The Health Insurance Portability and Accountability Act (HIPAA) was enacted by
the U.S. Congress in 1996. HIPAA provides rights and protections for
participants and beneficiaries in group health plans. It includes protections
for coverage under group health plans that limit exclusions for preexisting
conditions; prohibit discrimination against employees and dependents based on
their health status; and allow a special opportunity to enroll in a new plan to
individuals in certain circumstances. It may also give you a right to purchase
individual coverage if you have no group health plan coverage available, and
have exhausted COBRA or other continuation coverage.
Title I of HIPAA protects health insurance coverage for workers and their
families when they change or lose their jobs. Title II of HIPAA, known as the
Administrative Simplification (AS) provisions, requires the establishment of
national standards for electronic health care transactions and national
identifiers for providers, health insurance plans, and employers. It helps
people keep their information private.
You can't be turned down for coverage even if you are trying to buy insurance on
your own despite your pre-existing condition if you:
| ● |
Had at least 18 months of prior coverage from an employer or other group; |
| ● |
Have used up your COBRA or state continuation coverage rights; and |
| ● |
Had no gaps in coverage lasting longer than 63 days. |
If you meet this criteria, you are considered "HIPAA eligible" and your state
must guarantee some health coverage to its HIPAA eligible residents. State
governments have responded to HIPAA’s requirements in different ways, and as a
result, coverage for individuals in these circumstances usually comes in the
form of a High Risk Pool or individual insurance. These options are often open
to individuals who are not HIPAA eligible as well, but with different
requirements.
HIPPA's anti-discrimination protections guarantee that an individual can't be
denied enrollment in a group health plan on the basis of his/her health status,
nor can she/he be charged a higher premium due to poor health. In other words,
no one can be singled out and charged more or excluded from participating in an
employer's group health plan no matter what health condition that individual may
have. This goes a long way toward preserving fairness in the system.
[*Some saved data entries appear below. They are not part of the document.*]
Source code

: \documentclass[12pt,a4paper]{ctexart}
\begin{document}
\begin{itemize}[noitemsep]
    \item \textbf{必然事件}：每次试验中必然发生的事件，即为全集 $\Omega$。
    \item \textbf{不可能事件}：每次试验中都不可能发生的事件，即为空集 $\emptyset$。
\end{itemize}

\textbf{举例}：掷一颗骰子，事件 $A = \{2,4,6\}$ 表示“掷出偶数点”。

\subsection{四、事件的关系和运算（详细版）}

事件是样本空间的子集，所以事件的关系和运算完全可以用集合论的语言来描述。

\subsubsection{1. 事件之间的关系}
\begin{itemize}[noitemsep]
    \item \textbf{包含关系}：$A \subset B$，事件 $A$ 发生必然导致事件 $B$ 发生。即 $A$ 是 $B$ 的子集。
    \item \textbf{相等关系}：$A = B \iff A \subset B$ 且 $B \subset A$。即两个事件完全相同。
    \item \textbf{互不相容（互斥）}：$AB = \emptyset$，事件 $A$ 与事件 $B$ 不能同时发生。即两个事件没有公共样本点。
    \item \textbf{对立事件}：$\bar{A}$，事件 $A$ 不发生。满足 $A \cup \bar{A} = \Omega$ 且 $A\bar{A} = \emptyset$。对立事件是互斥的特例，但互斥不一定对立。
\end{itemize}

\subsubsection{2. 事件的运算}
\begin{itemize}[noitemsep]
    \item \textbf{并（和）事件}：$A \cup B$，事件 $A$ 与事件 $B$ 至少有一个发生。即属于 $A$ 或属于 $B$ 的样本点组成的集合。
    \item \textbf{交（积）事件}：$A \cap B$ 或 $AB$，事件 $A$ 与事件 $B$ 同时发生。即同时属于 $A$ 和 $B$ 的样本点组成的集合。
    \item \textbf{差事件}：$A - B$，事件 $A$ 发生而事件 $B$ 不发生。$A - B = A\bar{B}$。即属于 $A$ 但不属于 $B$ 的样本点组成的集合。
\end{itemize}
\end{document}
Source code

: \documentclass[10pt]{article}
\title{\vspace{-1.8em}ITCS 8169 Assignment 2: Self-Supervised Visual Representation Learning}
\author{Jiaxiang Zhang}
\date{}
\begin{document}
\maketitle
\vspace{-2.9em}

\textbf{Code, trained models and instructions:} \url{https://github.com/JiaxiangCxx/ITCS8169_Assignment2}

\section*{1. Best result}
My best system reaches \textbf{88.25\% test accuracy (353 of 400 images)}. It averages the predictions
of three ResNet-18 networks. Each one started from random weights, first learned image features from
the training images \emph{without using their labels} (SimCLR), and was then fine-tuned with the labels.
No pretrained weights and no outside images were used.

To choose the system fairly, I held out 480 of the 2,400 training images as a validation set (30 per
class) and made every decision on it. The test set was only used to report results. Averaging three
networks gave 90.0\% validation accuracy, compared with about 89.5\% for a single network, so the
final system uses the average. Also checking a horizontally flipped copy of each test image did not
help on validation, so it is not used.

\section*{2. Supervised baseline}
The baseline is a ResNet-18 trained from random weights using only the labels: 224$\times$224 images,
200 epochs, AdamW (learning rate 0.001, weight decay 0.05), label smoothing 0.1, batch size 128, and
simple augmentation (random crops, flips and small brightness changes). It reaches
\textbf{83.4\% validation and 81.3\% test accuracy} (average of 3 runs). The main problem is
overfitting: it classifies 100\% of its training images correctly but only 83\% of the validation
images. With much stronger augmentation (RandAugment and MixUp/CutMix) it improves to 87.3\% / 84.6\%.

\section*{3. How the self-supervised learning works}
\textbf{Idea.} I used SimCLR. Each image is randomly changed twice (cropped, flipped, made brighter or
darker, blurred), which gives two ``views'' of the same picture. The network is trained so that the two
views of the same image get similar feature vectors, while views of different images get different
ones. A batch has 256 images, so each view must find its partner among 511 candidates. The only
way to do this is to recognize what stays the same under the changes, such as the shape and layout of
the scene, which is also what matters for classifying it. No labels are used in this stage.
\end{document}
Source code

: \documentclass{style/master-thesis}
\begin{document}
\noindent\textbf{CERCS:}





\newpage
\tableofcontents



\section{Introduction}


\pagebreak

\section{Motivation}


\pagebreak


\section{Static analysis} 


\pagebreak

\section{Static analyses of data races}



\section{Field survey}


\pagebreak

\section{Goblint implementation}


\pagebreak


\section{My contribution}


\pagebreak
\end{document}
Before HIPAA set some limits for exclusions in employee group health policies,
many people were effectively locked into their jobs for fear of losing health
insurance. HIPAA defines a pre-existing condition as "a condition (whether
physical or mental), for which medical advice, diagnosis, care or treatment were
recommended or received within the six-month period ending on the enrollment
date." Simply stated, it is any health condition for which you saw or consulted
a health professional or were treated-which includes taking a prescribed
medication-within the six-month period before your new plan started.
A pre-existing condition exclusion is the period of time that a health plan
isn't responsible for covering the costs of a pre-existing condition. Very
significantly, HIPAA doesn't ban exclusion periods. It limits them to no more
than 12 months for first-time enrollment in a health plan, and 18 months for
late enrollment (enrollment after or between open enrollment periods).
HIPAA also established a concept called creditable coverage. This gives you (or
your covered dependents) credit for the amount of time you were insured by one
plan (prior coverage) and applies it to the pre-existing condition exclusion
period of a new plan. Prior coverage is not creditable if there is a gap of 63
or more consecutive days without coverage.
HIPAA requires health plans to make this system work. When a covered employee,
spouse, or covered dependent leave a plan, they must be given a Certificate of
Coverage indicating the amount of time each individual had coverage. If you or a
dependent have MS (or any another pre-existing condition) this certificate is
the proof of prior coverage that you can apply toward a pre-existing condition
exclusion period. Most health plans have these exclusion periods, although some
are shorter than the maximum permitted by HIPAA. The law requires all health
plans to provide these certificates within a "reasonable" time.